Output only the lines below from the one containing "Una vez hayamos" to the one containing "Ignoraremos una IP", exactly as written, both ends kept.

==== INFORMATION GIVEN ====

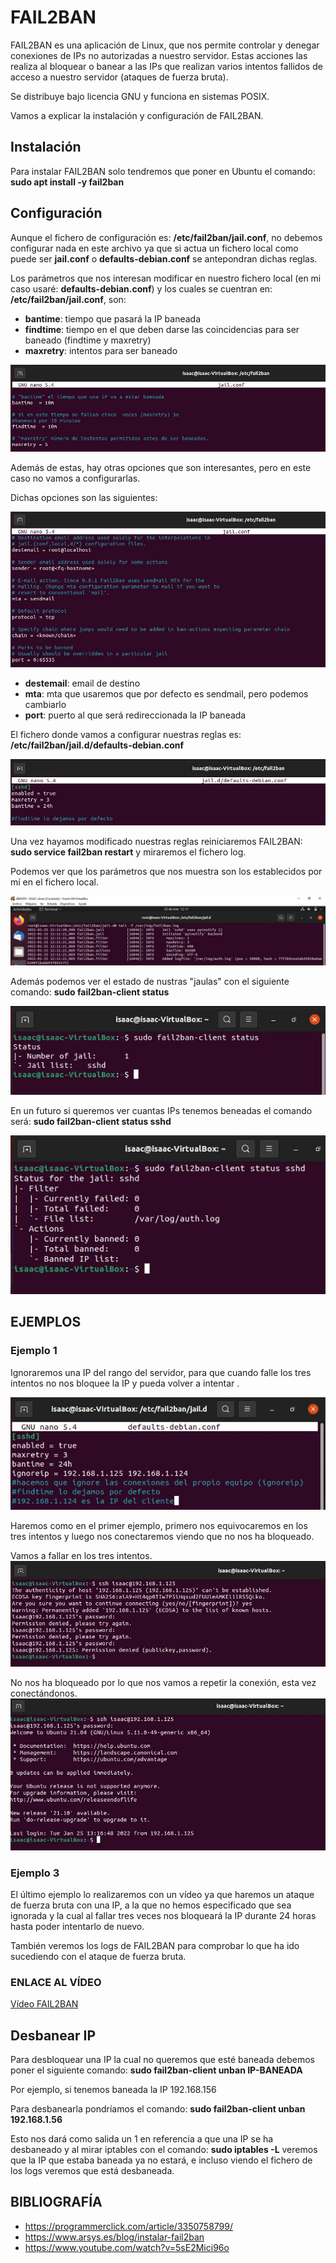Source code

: # FAIL2BAN
FAIL2BAN es una aplicación de Linux, que nos permite controlar y denegar conexiones de IPs no autorizadas a nuestro servidor.
Estas acciones las realiza al bloquear o banear a las IPs que realizan varios intentos fallidos de acceso a nuestro servidor (ataques de fuerza bruta).

Se distribuye bajo licencia GNU y funciona en sistemas POSIX.

Vamos a explicar la instalación y configuración de FAIL2BAN.

## Instalación

Para instalar FAIL2BAN solo tendremos que poner en Ubuntu el comando: 
**sudo apt install -y fail2ban**

## Configuración

Aunque el fichero de configuración es: **/etc/fail2ban/jail.conf**, no debemos configurar nada en este archivo ya que si actua un fichero local como puede ser **jail.conf** o **defaults-debian.conf**
se antepondran dichas reglas.

Los parámetros que nos interesan modificar en nuestro fichero local (en mi caso usaré: **defaults-debian.conf**) y los cuales se cuentran en: **/etc/fail2ban/jail.conf**, son:

- **bantime**: tiempo que pasará la IP baneada
- **findtime**: tiempo en el que deben darse las coincidencias para ser baneado (findtime y maxretry)
- **maxretry**: intentos para ser baneado

![fichero](FAIL2BAN/1.JPG)

Además de estas, hay otras opciones que son interesantes, pero en este caso no vamos a configurarlas.

Dichas opciones son las siguientes:

![fichero2](FAIL2BAN/14.JPG)

- **destemail**: email de destino
- **mta**: mta que usaremos que por defecto es sendmail, pero podemos cambiarlo
- **port**: puerto al que será redireccionada la IP baneada

El fichero donde vamos a configurar nuestras reglas es: **/etc/fail2ban/jail.d/defaults-debian.conf**

![fichero-local](FAIL2BAN/2.JPG)

Una vez hayamos modificado nuestras reglas reiniciaremos FAIL2BAN: **sudo service fail2ban restart** y miraremos el fichero log.

Podemos ver que los parámetros que nos muestra son los establecidos por mí en el fichero local.

![logs](FAIL2BAN/3.JPG)

Además podemos ver el estado de nustras "jaulas" con el siguiente comando: **sudo fail2ban-client status**

![estado-jaulas](FAIL2BAN/12.JPG)

En un futuro si queremos ver cuantas IPs tenemos beneadas el comando será: **sudo fail2ban-client status sshd**

![estado-baneadas](FAIL2BAN/13.JPG)

## EJEMPLOS

### Ejemplo 1

Ignoraremos una IP del rango del servidor, para que cuando falle los tres intentos no nos bloquee la IP y pueda volver a intentar .

![registro-IP](FAIL2BAN/8.JPG)

Haremos como en el primer ejemplo, primero nos equivocaremos en los tres intentos y luego nos conectaremos viendo que no nos ha bloqueado.

Vamos a fallar en los tres intentos.
![conexion-fallida](FAIL2BAN/9.JPG)

No nos ha bloqueado por lo que nos vamos a repetir la conexión, esta vez conectándonos.
![conexion-aceptada](FAIL2BAN/10.JPG)

### Ejemplo 3

El último ejemplo lo realizaremos con un vídeo ya que haremos un ataque de fuerza bruta con una IP, a la que no hemos especificado que sea ignorada y la cual al fallar tres veces nos bloqueará la IP durante 24 horas hasta poder intentarlo de nuevo.

También veremos los logs de FAIL2BAN para comprobar lo que ha ido sucediendo con el ataque de fuerza bruta.

### ENLACE AL VÍDEO

[Vídeo FAIL2BAN](https://www.youtube.com/watch?v=lYviX8mbK4M)

## Desbanear IP

Para desbloquear una IP la cual no queremos que esté baneada debemos poner el siguiente comando: **sudo fail2ban-client unban IP-BANEADA**

Por ejemplo, si tenemos baneada la IP 192.168.156

Para desbanearla pondríamos el comando: **sudo fail2ban-client unban 192.168.1.56**

Esto nos dará como salida un 1 en referencia a que una IP se ha desbaneado y al mirar iptables con el comando: **sudo iptables -L** veremos que la IP que estaba baneada ya no estará, e incluso viendo el fichero de los logs veremos que está desbaneada.

## BIBLIOGRAFÍA
- https://programmerclick.com/article/3350758799/
- https://www.arsys.es/blog/instalar-fail2ban
- https://www.youtube.com/watch?v=5sE2Mici96o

====

__YOUR SOLUTION__.
Una vez hayamos modificado nuestras reglas reiniciaremos FAIL2BAN: **sudo service fail2ban restart** y miraremos el fichero log.

Podemos ver que los parámetros que nos muestra son los establecidos por mí en el fichero local.

![logs](FAIL2BAN/3.JPG)

Además podemos ver el estado de nustras "jaulas" con el siguiente comando: **sudo fail2ban-client status**

![estado-jaulas](FAIL2BAN/12.JPG)

En un futuro si queremos ver cuantas IPs tenemos beneadas el comando será: **sudo fail2ban-client status sshd**

![estado-baneadas](FAIL2BAN/13.JPG)

## EJEMPLOS

### Ejemplo 1

Ignoraremos una IP del rango del servidor, para que cuando falle los tres intentos no nos bloquee la IP y pueda volver a intentar .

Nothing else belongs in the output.